List, from the lines below, each one with "every" in it.

::::

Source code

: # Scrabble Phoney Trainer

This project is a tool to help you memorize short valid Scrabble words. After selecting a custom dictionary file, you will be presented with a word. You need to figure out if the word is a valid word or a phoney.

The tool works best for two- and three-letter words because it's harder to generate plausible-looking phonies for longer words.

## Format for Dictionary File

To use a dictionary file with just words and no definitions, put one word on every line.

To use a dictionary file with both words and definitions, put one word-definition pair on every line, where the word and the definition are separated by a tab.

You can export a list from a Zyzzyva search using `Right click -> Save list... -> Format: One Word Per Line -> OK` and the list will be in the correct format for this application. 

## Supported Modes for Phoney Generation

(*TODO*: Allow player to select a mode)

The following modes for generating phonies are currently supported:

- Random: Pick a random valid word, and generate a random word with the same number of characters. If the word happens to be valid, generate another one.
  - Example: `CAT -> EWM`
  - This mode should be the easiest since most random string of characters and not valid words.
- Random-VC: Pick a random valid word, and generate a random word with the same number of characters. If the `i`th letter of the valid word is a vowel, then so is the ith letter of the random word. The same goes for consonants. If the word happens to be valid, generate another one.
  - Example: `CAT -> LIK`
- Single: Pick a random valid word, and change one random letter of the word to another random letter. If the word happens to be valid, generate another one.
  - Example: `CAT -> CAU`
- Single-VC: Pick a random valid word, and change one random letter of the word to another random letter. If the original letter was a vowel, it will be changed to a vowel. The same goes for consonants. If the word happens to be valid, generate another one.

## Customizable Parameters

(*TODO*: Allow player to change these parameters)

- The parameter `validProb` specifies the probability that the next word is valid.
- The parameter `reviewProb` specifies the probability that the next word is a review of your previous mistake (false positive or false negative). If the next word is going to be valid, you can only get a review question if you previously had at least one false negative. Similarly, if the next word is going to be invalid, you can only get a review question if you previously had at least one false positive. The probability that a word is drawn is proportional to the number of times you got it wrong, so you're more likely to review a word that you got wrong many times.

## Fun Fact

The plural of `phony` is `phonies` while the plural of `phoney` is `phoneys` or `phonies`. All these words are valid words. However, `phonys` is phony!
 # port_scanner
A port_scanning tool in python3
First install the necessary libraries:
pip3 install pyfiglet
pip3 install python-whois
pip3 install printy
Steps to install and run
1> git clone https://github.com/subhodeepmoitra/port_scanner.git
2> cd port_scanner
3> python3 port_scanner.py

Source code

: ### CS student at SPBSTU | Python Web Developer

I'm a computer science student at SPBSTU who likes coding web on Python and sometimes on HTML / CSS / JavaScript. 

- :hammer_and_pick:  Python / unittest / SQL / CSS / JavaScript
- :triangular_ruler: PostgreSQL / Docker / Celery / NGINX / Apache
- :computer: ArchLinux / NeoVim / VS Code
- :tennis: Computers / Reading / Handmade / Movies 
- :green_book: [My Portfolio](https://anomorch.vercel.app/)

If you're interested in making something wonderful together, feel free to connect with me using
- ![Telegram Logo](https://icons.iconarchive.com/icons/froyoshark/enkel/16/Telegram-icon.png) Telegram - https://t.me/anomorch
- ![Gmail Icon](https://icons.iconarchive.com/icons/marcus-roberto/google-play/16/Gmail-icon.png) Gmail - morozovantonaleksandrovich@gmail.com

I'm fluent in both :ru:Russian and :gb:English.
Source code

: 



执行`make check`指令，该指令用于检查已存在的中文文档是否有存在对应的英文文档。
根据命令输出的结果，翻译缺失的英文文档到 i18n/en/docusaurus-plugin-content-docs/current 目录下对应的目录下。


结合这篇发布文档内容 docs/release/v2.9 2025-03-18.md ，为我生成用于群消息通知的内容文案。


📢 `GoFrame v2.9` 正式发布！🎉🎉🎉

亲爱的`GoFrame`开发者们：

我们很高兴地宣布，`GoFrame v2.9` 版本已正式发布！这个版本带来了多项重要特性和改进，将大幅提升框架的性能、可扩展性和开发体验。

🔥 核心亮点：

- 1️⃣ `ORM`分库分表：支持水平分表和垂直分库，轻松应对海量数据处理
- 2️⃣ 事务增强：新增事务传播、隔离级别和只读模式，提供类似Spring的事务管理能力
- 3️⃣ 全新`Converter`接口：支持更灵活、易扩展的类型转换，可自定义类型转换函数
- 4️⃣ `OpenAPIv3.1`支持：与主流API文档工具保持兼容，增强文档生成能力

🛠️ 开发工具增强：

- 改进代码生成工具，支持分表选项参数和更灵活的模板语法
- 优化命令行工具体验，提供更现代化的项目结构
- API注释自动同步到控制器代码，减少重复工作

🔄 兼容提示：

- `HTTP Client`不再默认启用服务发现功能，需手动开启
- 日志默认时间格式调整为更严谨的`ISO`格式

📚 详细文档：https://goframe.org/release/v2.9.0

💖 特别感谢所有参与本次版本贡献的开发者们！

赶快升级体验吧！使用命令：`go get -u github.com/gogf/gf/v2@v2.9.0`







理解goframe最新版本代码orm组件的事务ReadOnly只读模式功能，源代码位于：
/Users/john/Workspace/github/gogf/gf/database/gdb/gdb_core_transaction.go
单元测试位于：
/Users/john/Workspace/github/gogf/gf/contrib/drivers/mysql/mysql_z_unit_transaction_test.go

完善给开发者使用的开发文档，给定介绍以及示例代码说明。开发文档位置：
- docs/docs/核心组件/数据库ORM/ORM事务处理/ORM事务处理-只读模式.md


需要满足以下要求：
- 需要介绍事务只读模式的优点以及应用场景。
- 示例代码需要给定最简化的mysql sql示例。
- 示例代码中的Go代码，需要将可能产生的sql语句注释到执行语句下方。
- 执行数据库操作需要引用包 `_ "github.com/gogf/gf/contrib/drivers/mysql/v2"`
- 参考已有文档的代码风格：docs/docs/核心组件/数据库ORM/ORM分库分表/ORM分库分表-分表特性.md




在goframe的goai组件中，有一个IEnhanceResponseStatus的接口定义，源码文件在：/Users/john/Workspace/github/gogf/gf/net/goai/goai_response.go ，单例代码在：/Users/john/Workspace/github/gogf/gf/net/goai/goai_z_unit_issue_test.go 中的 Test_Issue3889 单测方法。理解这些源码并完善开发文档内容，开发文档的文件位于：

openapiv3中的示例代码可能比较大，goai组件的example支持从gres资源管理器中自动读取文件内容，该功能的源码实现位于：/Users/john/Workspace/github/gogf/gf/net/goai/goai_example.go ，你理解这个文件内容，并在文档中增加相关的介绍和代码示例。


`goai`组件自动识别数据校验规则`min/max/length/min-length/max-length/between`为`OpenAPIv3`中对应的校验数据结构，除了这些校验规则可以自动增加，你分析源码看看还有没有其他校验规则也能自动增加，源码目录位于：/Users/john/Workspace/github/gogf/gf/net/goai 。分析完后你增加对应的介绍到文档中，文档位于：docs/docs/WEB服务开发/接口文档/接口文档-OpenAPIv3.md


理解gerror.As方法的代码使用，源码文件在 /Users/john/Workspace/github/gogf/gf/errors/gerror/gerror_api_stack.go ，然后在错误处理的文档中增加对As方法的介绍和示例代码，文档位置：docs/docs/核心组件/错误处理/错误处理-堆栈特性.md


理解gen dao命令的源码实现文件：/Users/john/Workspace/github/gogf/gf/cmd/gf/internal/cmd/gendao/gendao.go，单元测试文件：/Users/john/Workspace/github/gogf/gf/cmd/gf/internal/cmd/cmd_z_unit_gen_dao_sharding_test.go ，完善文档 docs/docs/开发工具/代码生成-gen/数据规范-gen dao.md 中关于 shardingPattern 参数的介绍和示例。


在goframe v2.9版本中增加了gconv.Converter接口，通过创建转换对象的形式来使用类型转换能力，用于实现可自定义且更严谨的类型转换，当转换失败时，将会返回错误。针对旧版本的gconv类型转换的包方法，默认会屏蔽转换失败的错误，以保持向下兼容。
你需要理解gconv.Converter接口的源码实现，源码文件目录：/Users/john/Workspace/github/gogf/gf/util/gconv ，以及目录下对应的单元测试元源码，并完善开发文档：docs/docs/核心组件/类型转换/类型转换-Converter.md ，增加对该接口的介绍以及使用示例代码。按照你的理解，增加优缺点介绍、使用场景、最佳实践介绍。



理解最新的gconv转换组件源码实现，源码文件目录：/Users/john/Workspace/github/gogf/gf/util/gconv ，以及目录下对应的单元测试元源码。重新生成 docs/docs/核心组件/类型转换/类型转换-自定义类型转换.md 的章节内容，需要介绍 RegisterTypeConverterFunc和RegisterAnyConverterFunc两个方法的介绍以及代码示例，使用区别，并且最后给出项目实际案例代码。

::::

EXPECTED ANSWER
To use a dictionary file with just words and no definitions, put one word on every line.
To use a dictionary file with both words and definitions, put one word-definition pair on every line, where the word and the definition are separated by a tab.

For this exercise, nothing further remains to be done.